L’AACLE présente au Mémorial Jean MOULIN à Salon-de-Provence le 27 mai 2026
Deux soleils brillaient ce mercredi 27 mai 2026 dans le ciel de Provence. Au loin, la ligne musicalement céleste des contreforts des Alpilles dessinait sa partition enchantée. Au premier plan, un feu d’artifice éclatant d’or et de printemps dans une éclosion de genets flamboyants. Au dessus des deux, couronnant les monts et les fleurs, le magnifique Mémorial élevé en l’honneur de Jean Moulin, premier président du Conseil National de la Résistance, et de ses camarades de combat clandestin, dressait ses bras vers le ciel. C’est lui le second soleil de cette journée de commémoration. Le second ? Non, le premier.
Le 27 mai 1943, il y a 83 ans, Jean Moulin réunissait pour la première fois le Conseil National de la Résistance dans Paris occupé.
Commémoration et Hommage
La République aime les commémorations et les hommages. Ils empêchent parfois de voir la réalité du présent. Ils ont cependant l’avantage de manifester une cohésion dans une vibrante reconnaissance des héros disparus. Alors que notre présent précisément en manque et en attend.

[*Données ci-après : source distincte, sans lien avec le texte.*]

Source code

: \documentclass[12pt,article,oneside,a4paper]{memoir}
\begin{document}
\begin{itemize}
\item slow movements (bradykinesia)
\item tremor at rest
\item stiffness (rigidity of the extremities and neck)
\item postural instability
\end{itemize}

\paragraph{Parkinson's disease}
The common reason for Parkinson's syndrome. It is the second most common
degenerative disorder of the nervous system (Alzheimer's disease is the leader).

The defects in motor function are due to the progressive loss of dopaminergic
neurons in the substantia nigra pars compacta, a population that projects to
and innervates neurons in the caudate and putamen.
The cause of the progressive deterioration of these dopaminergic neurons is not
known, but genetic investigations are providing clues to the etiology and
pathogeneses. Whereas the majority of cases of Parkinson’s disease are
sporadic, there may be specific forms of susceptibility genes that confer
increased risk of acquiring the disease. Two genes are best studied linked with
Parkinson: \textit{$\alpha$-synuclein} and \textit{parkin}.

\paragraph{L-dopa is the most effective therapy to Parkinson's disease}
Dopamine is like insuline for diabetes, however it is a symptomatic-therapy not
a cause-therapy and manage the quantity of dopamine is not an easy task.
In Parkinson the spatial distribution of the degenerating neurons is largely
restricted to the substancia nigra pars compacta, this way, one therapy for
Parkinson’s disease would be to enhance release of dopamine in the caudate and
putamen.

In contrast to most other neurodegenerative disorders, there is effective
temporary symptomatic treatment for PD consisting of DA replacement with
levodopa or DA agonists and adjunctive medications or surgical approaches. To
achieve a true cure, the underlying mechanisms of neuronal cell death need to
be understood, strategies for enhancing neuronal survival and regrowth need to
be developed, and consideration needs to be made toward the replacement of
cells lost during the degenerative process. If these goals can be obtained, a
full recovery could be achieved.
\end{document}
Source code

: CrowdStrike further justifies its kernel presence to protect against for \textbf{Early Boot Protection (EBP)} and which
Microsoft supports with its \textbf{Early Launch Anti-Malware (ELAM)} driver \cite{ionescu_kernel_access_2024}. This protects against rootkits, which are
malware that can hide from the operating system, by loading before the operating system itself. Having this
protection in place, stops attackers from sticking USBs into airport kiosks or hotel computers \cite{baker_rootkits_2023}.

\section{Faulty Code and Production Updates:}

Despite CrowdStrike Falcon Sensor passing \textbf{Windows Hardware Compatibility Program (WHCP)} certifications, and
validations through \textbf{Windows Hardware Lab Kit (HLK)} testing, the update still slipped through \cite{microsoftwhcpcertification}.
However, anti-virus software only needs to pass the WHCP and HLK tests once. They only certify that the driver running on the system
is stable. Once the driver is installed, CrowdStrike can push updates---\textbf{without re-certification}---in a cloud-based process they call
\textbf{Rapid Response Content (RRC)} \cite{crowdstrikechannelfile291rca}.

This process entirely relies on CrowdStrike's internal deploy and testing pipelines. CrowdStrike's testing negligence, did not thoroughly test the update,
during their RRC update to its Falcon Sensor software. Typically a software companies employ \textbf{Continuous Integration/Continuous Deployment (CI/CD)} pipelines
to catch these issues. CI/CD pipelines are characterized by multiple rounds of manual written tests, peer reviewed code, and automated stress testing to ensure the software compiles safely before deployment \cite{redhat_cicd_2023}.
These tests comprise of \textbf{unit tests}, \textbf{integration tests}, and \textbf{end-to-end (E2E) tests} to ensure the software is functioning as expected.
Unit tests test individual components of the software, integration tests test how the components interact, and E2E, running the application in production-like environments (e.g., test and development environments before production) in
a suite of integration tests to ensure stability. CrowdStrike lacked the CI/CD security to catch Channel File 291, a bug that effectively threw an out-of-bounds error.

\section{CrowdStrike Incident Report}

Mais revenons à notre héros du jour : Jean Moulin. Et à tous ceux qui l’ont accompagné dans la Résistance pour que vive la France. Le soleil scintillant sur le bronze patiné du monument se reflétait sur les parements or du sous-préfet d’Aix-en-Provence, monsieur Gatibeau, rappelant que notre héros appartenait lui-même au corps préfectoral.
« Pour quelle raison la partie basse de la statue est-elle plus brillante que la partie élevée ? »
« Le mémorial a subi une attaque. Des individus ont voulu le scier ! »
« Quel outrage ! »
« Cette partie plus brillante (voir photo) est la résultante de la réparation effectuée ».
« À quelle date la statue-hommage a t-elle été dressée ? »
Le président du Mémorial, monsieur Damien Aubert, me répond :
« Elle devait être installée en 1968 mais … certains événements en ont reporté la date. Elle fut dressée en 1969. Entre-temps elle a été conservée sur la Base aérienne 701 de l’Armée de l’Air et de l’espace de Salon-de-Provence ».
Damien Aubert, également élu de Grans, venait, comme monsieur Gatibeau, sous-préfet d’Aix-en-Provence, de délivrer en son discours un message de haute teneur devant les délégations présentes, les représentants en arme de la Base aérienne et un public attentif, en particulier les élèves des lycées Empéri, Adam de Craponne et les élèves de la Présentation.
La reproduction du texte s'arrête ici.